High frequency of client errors

David Worton
David Worton
Joined: 22 Feb 05
Posts: 20
Credit: 45824
RAC: 0
Topic 188177

I've currently processed eleven complete work units and of these all but the first one are shown as "client errors" with no credit awarded. I'm using BOINC 4.24 and I'm splitting time with all the other open BOINC projects. I'm beginning to wonder if there's some problem with my set up for Einstein@home. Am I just very unlucky or is there a deeper problem? What is likely to cause the "client errrors" and is there anything I cn do about it?

Jord
Joined: 26 Jan 05
Posts: 2952
Credit: 5779100
RAC: 0

High frequency of client errors

Have you tried using BOINC CC 4.19, to see if that client also brings up errors? If it doesn't, it may well be an error in 4.24

Bruce Allen
Bruce Allen
Moderator
Joined: 15 Oct 04
Posts: 1119
Credit: 172127663
RAC: 0

> I've currently processed

> I've currently processed eleven complete work units and of these all but the
> first one are shown as "client errors" with no credit awarded. I'm using BOINC
> 4.24 and I'm splitting time with all the other open BOINC projects. I'm
> beginning to wonder if there's some problem with my set up for Einstein@home.
> Am I just very unlucky or is there a deeper problem? What is likely to cause
> the "client errrors" and is there anything I cn do about it?

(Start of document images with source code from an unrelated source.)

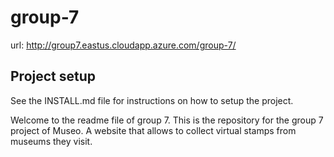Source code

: # group-7
url: http://group7.eastus.cloudapp.azure.com/group-7/

## Project setup
See the INSTALL.md file for instructions on how to setup the project.

Welcome to the readme file of group 7. This is the repository for the group 7 project of Museo. A website that allows to collect virtual stamps from museums they visit.
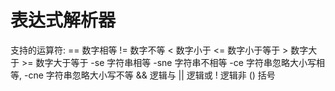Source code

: 
# 表达式解析器

支持的运算符: 
 	==		数字相等
	!=		数字不等
	<		数字小于
	<=		数字小于等于
	>		数字大于
	>=		数字大于等于
	-se		字符串相等
	-sne	字符串不相等
	-ce		字符串忽略大小写相等,
 	-cne	字符串忽略大小写不等 
	&&		逻辑与
 	||		逻辑或
	!		逻辑非
	()		括号




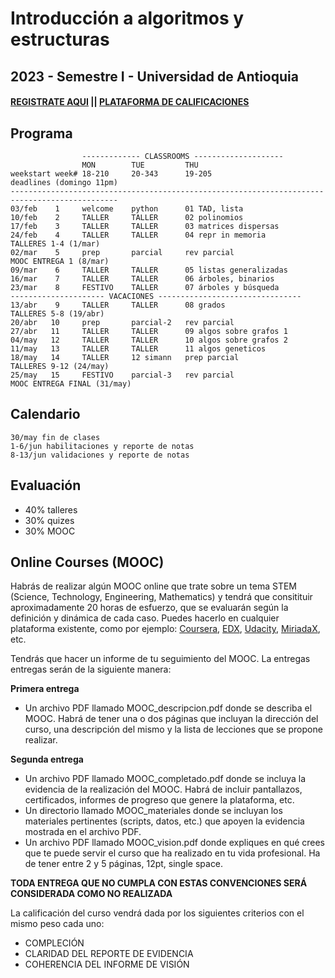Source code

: ﻿# Introducción a algoritmos y estructuras

## 2023 - Semestre I - Universidad de Antioquia

#### [REGISTRATE AQUI]( https://m5knaekxo6.execute-api.us-west-2.amazonaws.com/dev-v0001/rlxmooc/web/request_invitation/introalgs.v1/TEST.SESSION) || [PLATAFORMA DE CALIFICACIONES](https://m5knaekxo6.execute-api.us-west-2.amazonaws.com/dev-v0001/rlxmooc/web/login)


## Programa

                    ------------- CLASSROOMS --------------------
                    MON        TUE         THU
    weekstart week# 18-210     20-343      19-205                      deadlines (domingo 11pm)
    ----------------------------------------------------------------------------------------------
    03/feb    1     welcome    python      01 TAD, lista	
    10/feb    2     TALLER     TALLER      02 polinomios 	
    17/feb    3     TALLER     TALLER      03 matrices dispersas 	
    24/feb    4     TALLER     TALLER      04 repr in memoria             TALLERES 1-4 (1/mar)
    02/mar    5     prep       parcial     rev parcial                    MOOC ENTREGA 1 (8/mar)
    09/mar    6     TALLER     TALLER      05 listas generalizadas                  
    16/mar    7     TALLER     TALLER      06 árboles, binarios  
    23/mar    8     FESTIVO    TALLER      07 árboles y búsqueda        
    --------------------- VACACIONES --------------------------------
    13/abr    9     TALLER     TALLER      08 grados                      TALLERES 5-8 (19/abr)
    20/abr   10     prep       parcial-2   rev parcial
    27/abr   11     TALLER     TALLER      09 algos sobre grafos 1 
    04/may   12     TALLER     TALLER      10 algos sobre grafos 2      
    11/may   13     TALLER     TALLER      11 algos geneticos          
    18/may   14     TALLER     12 simann   prep parcial                   TALLERES 9-12 (24/may)
    25/may   15     FESTIVO    parcial-3   rev parcial                    MOOC ENTREGA FINAL (31/may)

## Calendario

    30/may fin de clases
    1-6/jun habilitaciones y reporte de notas
    8-13/jun validaciones y reporte de notas


## Evaluación

- 40% talleres
- 30% quizes
- 30% MOOC


## Online Courses (MOOC)
Habrás de realizar algún MOOC online que trate sobre un tema STEM (Science, Technology, Engineering, Mathematics) y tendrá que consitituir aproximadamente 20 horas de esfuerzo, que se evaluarán según la definición y dinámica de cada caso. Puedes hacerlo en cualquier plataforma existente, como por ejemplo: [Coursera](www.coursera.org), [EDX](www.edx.org), [Udacity](www.udacity.org), [MiriadaX](https://miriadax.net/), etc.

Tendrás que hacer un informe de tu seguimiento del MOOC. La entregas entregas serán de la siguiente manera:

**Primera entrega**
- Un archivo PDF llamado MOOC_descripcion.pdf donde se describa el MOOC. Habrá de tener una o dos páginas que incluyan la dirección del curso, una descripción del mismo y la lista de lecciones que se propone realizar.

**Segunda entrega**
- Un archivo PDF llamado MOOC_completado.pdf donde se incluya la evidencia de la realización del MOOC. Habrá de incluir pantallazos, certificados, informes de progreso que genere la plataforma, etc. 
- Un directorio llamado MOOC_materiales donde se incluyan los materiales pertinentes (scripts, datos, etc.) que apoyen la evidencia mostrada en el archivo PDF.
- Un archivo PDF llamado MOOC_vision.pdf donde expliques en qué crees que te puede servir el curso que ha realizado en tu vida profesional. Ha de tener entre 2 y 5 páginas, 12pt, single space.

**TODA ENTREGA QUE NO CUMPLA CON ESTAS CONVENCIONES SERÁ CONSIDERADA COMO NO REALIZADA**

La calificación del curso vendrá dada por los siguientes criterios con el mismo peso cada uno:

- COMPLECIÓN 
- CLARIDAD DEL REPORTE DE EVIDENCIA
- COHERENCIA DEL INFORME DE VISIÓN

If you look at the results on the web, you'll see that stderr_out is showing repeated access violations at a particular address in memory. This is not an address within the Einstein@Home application. So it may be related to a graphics driver misbehaving, bad memory in your system, or some other similar system problem. Any idea what was different for the successful workunit?

Cheers,
Bruce

Director, Einstein@Home

Carl Johansson
Carl Johansson
Joined: 24 Feb 05
Posts: 6
Credit: 27501
RAC: 0

You are using version 4.24 ov

You are using version 4.24 ov BOINC wich is a beta version. This perhaps is a possible reason to your problem. Have you tried to use the recommended version 4.19 to see if you get better results? Are you using any special hardware, i.e. overclocked processors, unusual memory componetnts or anything that might be incompatible with the software? Do you have any sugestions by your self of what might cause the problem?

Walt Gribben
Walt Gribben
Joined: 20 Feb 05
Posts: 219
Credit: 1645393
RAC: 0

> If you look at the results

Message 6521 in response to message 6519

> If you look at the results on the web, you'll see that stderr_out is showing
> repeated access violations at a particular address in memory. This is not an
> address within the Einstein@Home application. So it may be related to a
> graphics driver misbehaving, bad memory in your system, or some other similar
> system problem. Any idea what was different for the successful workunit?
>
> Cheers,
> Bruce
>

David, whats needed is the module at 0x77F580DB. On my system thats ntdll.dll, but that might be different in your system.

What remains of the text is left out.